Government Greg Abbott signs law that legalizes ham production, Texas CBD products | Texas legislator
Abbott, a Republican, did not sign the hemp bill publicly, nor did his office return a request for comment to the new law.
Other GOP leaders have applauded the bill's passage for so long. The federal government removed hemp from its list of controlled substances, a feature that Lone Star State replicated in April. But unlike the 42 other states that had already chosen industrial hemp production, Texas did not have, a decision said the farmers kept them from tapping into a lucrative and popular crop.
In fact, Abbott signed the hemp bill in Monday's law, state law still defined marijuana and hemp as the same, rendering both largely illegal in Texas. Hemp and marijuana both come from the cannabis plant family. Unlike the highly inducing cousin, hemp contains a low level of THC.
Heather Fazio, director of Texans for responsible marijuana politics, called the bill's bill "a big step for Texans and one we can all be proud of."
"The Texas lawyer has at least one thing right in this session when they legalized hemp. Finally, Texas farmers are no longer cut out of this lucrative agricultural market. In addition, Texans are now free to use CBD without fear of arrest" Fazio said in a statement.
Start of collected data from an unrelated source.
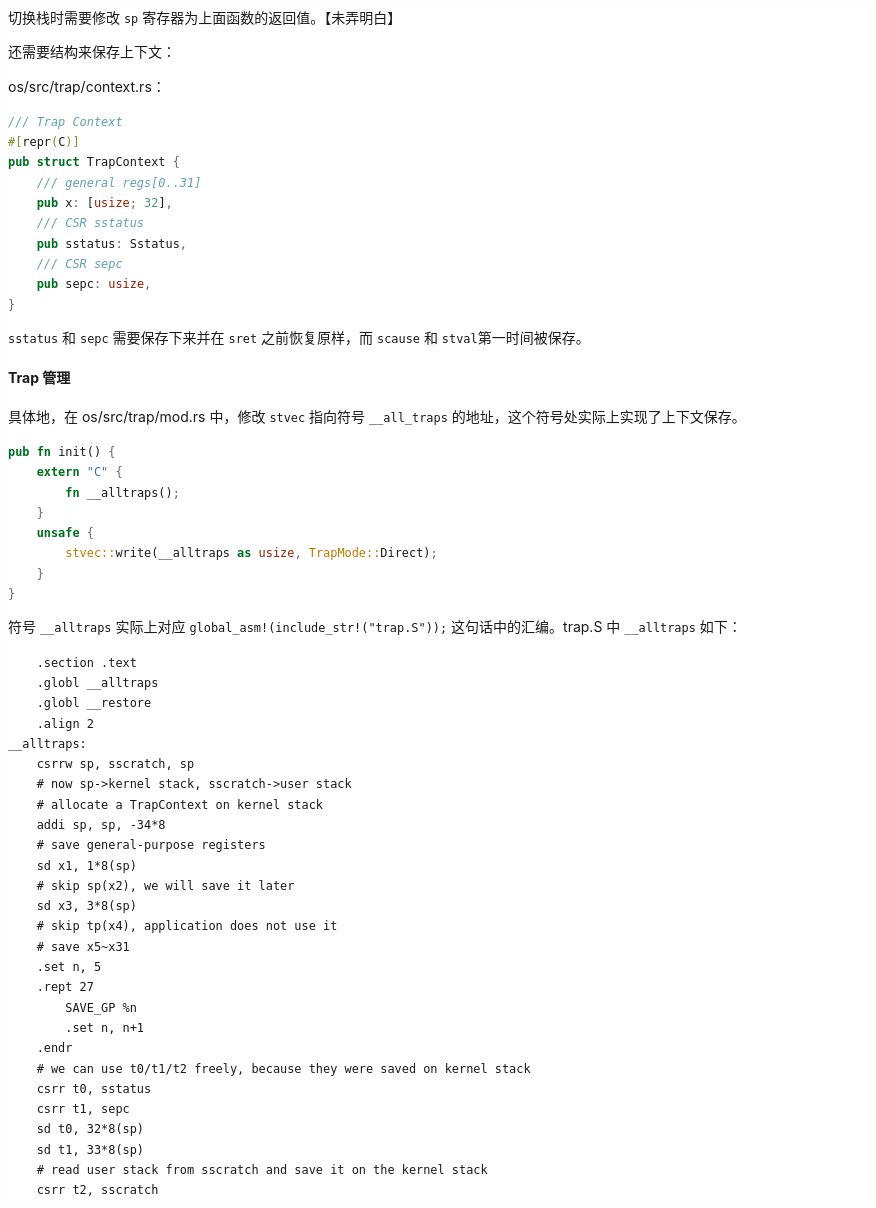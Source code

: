 切换栈时需要修改 ```sp``` 寄存器为上面函数的返回值。【未弄明白】

还需要结构来保存上下文：

os/src/trap/context.rs：
```rust
/// Trap Context
#[repr(C)]
pub struct TrapContext {
    /// general regs[0..31]
    pub x: [usize; 32],
    /// CSR sstatus      
    pub sstatus: Sstatus,
    /// CSR sepc
    pub sepc: usize,
}
```

```sstatus``` 和  ```sepc``` 需要保存下来并在 ```sret``` 之前恢复原样，而 ```scause``` 和 ```stval```第一时间被保存。


#### Trap 管理

具体地，在 os/src/trap/mod.rs 中，修改 ```stvec``` 指向符号 ```__all_traps``` 的地址，这个符号处实际上实现了上下文保存。

```rust
pub fn init() {
    extern "C" {
        fn __alltraps();
    }
    unsafe {
        stvec::write(__alltraps as usize, TrapMode::Direct);
    }
}
```

符号 ```__alltraps``` 实际上对应 ```global_asm!(include_str!("trap.S"));``` 这句话中的汇编。trap.S 中 ```__alltraps``` 如下：

```assembly
    .section .text
    .globl __alltraps
    .globl __restore
    .align 2
__alltraps:
    csrrw sp, sscratch, sp
    # now sp->kernel stack, sscratch->user stack
    # allocate a TrapContext on kernel stack
    addi sp, sp, -34*8
    # save general-purpose registers
    sd x1, 1*8(sp)
    # skip sp(x2), we will save it later
    sd x3, 3*8(sp)
    # skip tp(x4), application does not use it
    # save x5~x31
    .set n, 5
    .rept 27
        SAVE_GP %n
        .set n, n+1
    .endr
    # we can use t0/t1/t2 freely, because they were saved on kernel stack
    csrr t0, sstatus
    csrr t1, sepc
    sd t0, 32*8(sp)
    sd t1, 33*8(sp)
    # read user stack from sscratch and save it on the kernel stack
    csrr t2, sscratch
```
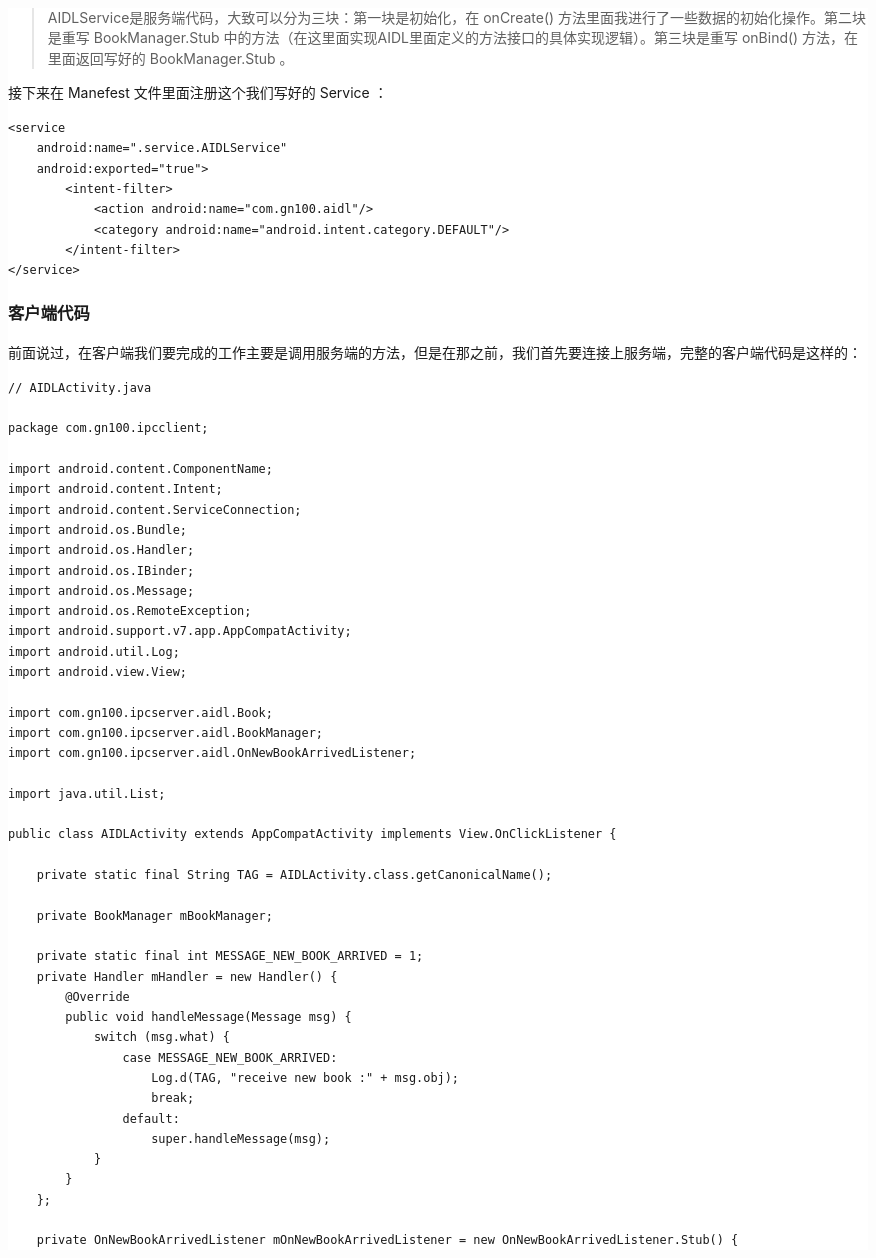 > AIDLService是服务端代码，大致可以分为三块：第一块是初始化，在 onCreate() 方法里面我进行了一些数据的初始化操作。第二块是重写 BookManager.Stub 中的方法（在这里面实现AIDL里面定义的方法接口的具体实现逻辑）。第三块是重写 onBind() 方法，在里面返回写好的 BookManager.Stub 。

接下来在 Manefest 文件里面注册这个我们写好的 Service ：

```
<service
    android:name=".service.AIDLService"
    android:exported="true">
        <intent-filter>
            <action android:name="com.gn100.aidl"/>
            <category android:name="android.intent.category.DEFAULT"/>
        </intent-filter>
</service>
```

### 客户端代码
前面说过，在客户端我们要完成的工作主要是调用服务端的方法，但是在那之前，我们首先要连接上服务端，完整的客户端代码是这样的：

```
// AIDLActivity.java

package com.gn100.ipcclient;

import android.content.ComponentName;
import android.content.Intent;
import android.content.ServiceConnection;
import android.os.Bundle;
import android.os.Handler;
import android.os.IBinder;
import android.os.Message;
import android.os.RemoteException;
import android.support.v7.app.AppCompatActivity;
import android.util.Log;
import android.view.View;

import com.gn100.ipcserver.aidl.Book;
import com.gn100.ipcserver.aidl.BookManager;
import com.gn100.ipcserver.aidl.OnNewBookArrivedListener;

import java.util.List;

public class AIDLActivity extends AppCompatActivity implements View.OnClickListener {

    private static final String TAG = AIDLActivity.class.getCanonicalName();

    private BookManager mBookManager;

    private static final int MESSAGE_NEW_BOOK_ARRIVED = 1;
    private Handler mHandler = new Handler() {
        @Override
        public void handleMessage(Message msg) {
            switch (msg.what) {
                case MESSAGE_NEW_BOOK_ARRIVED:
                    Log.d(TAG, "receive new book :" + msg.obj);
                    break;
                default:
                    super.handleMessage(msg);
            }
        }
    };

    private OnNewBookArrivedListener mOnNewBookArrivedListener = new OnNewBookArrivedListener.Stub() {

```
Cannabis laws were a major problem in the law of 201[ads1]9, which was packed on May 27. While a bill to decriminalize possession of small amounts of marijuana failed, lawmakers approved a little attempt to gain access to medical cannabis under the state's law of crime. That bill is still waiting for Abbott's signature or veto.
Gouverneur has until Sunday, June 16, to make a decision.